→ TASK
Repeat, exactly and with no pictures, the lines that run from the beginning of the entries through the line containing "Once more, a".

→ Data items
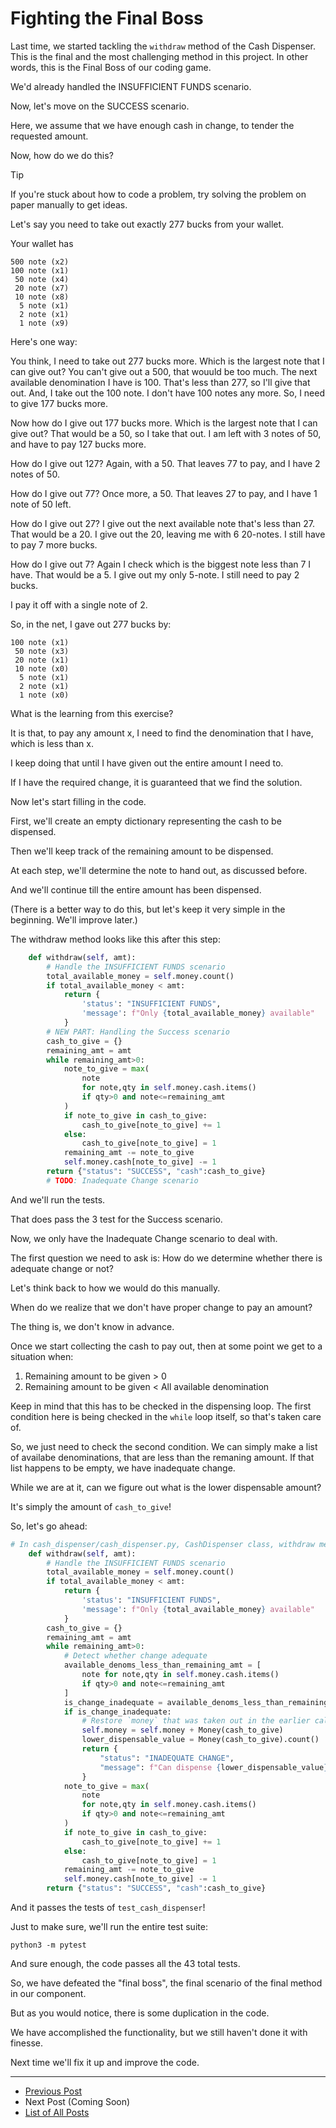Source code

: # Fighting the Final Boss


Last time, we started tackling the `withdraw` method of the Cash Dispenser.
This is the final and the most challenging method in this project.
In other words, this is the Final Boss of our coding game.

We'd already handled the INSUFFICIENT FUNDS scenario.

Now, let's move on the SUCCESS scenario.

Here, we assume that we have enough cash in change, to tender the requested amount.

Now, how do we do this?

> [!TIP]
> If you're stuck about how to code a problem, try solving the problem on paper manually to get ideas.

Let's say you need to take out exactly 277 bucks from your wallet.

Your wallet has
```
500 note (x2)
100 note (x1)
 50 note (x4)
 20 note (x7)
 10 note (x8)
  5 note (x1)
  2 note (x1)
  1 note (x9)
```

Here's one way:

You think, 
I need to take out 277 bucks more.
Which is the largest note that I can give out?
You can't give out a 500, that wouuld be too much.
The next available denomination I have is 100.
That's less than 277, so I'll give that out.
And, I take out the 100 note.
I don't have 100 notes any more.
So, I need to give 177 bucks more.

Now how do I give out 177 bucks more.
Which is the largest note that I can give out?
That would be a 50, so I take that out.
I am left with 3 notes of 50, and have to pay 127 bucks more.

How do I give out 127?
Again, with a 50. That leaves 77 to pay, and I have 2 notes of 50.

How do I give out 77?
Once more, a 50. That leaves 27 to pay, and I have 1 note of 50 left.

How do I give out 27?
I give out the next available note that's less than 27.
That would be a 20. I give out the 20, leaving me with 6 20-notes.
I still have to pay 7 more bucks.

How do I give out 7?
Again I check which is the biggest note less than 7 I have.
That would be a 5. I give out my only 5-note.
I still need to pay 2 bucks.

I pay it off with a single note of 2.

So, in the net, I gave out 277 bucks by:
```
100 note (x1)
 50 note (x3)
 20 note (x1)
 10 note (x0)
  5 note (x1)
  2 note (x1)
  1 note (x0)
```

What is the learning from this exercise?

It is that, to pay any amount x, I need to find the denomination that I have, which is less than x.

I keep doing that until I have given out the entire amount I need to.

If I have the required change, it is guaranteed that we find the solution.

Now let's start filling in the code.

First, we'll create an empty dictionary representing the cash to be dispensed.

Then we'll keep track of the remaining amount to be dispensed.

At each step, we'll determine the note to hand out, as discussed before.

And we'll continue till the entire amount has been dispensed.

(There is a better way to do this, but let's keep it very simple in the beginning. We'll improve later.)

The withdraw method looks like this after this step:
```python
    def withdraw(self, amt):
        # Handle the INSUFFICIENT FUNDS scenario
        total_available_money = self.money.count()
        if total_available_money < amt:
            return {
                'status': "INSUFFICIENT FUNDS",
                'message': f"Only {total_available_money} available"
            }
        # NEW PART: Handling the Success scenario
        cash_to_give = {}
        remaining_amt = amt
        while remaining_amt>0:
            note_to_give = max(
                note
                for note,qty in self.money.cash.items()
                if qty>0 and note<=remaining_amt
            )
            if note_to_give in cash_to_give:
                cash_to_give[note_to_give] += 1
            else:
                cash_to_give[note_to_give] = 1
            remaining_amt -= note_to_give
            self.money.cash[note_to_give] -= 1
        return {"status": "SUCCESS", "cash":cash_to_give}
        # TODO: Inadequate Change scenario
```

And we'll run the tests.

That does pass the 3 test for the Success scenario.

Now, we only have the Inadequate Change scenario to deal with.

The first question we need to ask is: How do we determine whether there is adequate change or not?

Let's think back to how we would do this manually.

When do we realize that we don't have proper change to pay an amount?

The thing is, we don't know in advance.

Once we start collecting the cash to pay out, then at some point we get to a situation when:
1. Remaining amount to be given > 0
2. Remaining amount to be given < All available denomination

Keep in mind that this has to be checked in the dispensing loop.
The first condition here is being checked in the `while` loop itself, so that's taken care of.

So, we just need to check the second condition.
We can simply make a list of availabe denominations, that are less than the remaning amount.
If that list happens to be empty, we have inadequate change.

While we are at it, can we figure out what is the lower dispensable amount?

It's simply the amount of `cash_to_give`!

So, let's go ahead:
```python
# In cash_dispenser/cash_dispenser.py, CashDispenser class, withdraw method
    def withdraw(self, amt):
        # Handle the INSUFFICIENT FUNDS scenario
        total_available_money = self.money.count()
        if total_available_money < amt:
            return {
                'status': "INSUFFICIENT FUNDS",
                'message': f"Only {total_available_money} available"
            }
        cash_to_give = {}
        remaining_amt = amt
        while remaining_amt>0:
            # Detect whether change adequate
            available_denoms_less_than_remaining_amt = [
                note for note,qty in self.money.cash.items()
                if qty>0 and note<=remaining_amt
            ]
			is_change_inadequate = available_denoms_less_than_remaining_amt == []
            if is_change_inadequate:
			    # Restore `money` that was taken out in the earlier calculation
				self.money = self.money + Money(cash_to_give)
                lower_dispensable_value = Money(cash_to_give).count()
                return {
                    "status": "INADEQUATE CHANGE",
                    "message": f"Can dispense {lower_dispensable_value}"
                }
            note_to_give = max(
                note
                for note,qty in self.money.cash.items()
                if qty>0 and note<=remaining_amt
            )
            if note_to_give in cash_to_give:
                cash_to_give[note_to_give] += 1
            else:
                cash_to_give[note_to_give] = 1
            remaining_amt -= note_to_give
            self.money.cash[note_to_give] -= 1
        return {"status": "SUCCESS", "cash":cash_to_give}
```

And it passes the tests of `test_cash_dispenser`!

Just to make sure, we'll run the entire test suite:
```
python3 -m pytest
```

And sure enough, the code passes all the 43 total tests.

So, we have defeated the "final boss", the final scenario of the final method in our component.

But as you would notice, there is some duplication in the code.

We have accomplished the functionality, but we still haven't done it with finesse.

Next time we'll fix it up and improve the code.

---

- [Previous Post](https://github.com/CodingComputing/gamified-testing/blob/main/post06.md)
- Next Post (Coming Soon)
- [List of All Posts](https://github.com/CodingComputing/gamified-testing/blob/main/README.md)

→ ANSWER BOX
Source code

: # Fighting the Final Boss


Last time, we started tackling the `withdraw` method of the Cash Dispenser.
This is the final and the most challenging method in this project.
In other words, this is the Final Boss of our coding game.

We'd already handled the INSUFFICIENT FUNDS scenario.

Now, let's move on the SUCCESS scenario.

Here, we assume that we have enough cash in change, to tender the requested amount.

Now, how do we do this?

> [!TIP]
> If you're stuck about how to code a problem, try solving the problem on paper manually to get ideas.

Let's say you need to take out exactly 277 bucks from your wallet.

Your wallet has
```
500 note (x2)
100 note (x1)
 50 note (x4)
 20 note (x7)
 10 note (x8)
  5 note (x1)
  2 note (x1)
  1 note (x9)
```

Here's one way:

You think, 
I need to take out 277 bucks more.
Which is the largest note that I can give out?
You can't give out a 500, that wouuld be too much.
The next available denomination I have is 100.
That's less than 277, so I'll give that out.
And, I take out the 100 note.
I don't have 100 notes any more.
So, I need to give 177 bucks more.

Now how do I give out 177 bucks more.
Which is the largest note that I can give out?
That would be a 50, so I take that out.
I am left with 3 notes of 50, and have to pay 127 bucks more.

How do I give out 127?
Again, with a 50. That leaves 77 to pay, and I have 2 notes of 50.

How do I give out 77?
Once more, a 50. That leaves 27 to pay, and I have 1 note of 50 left.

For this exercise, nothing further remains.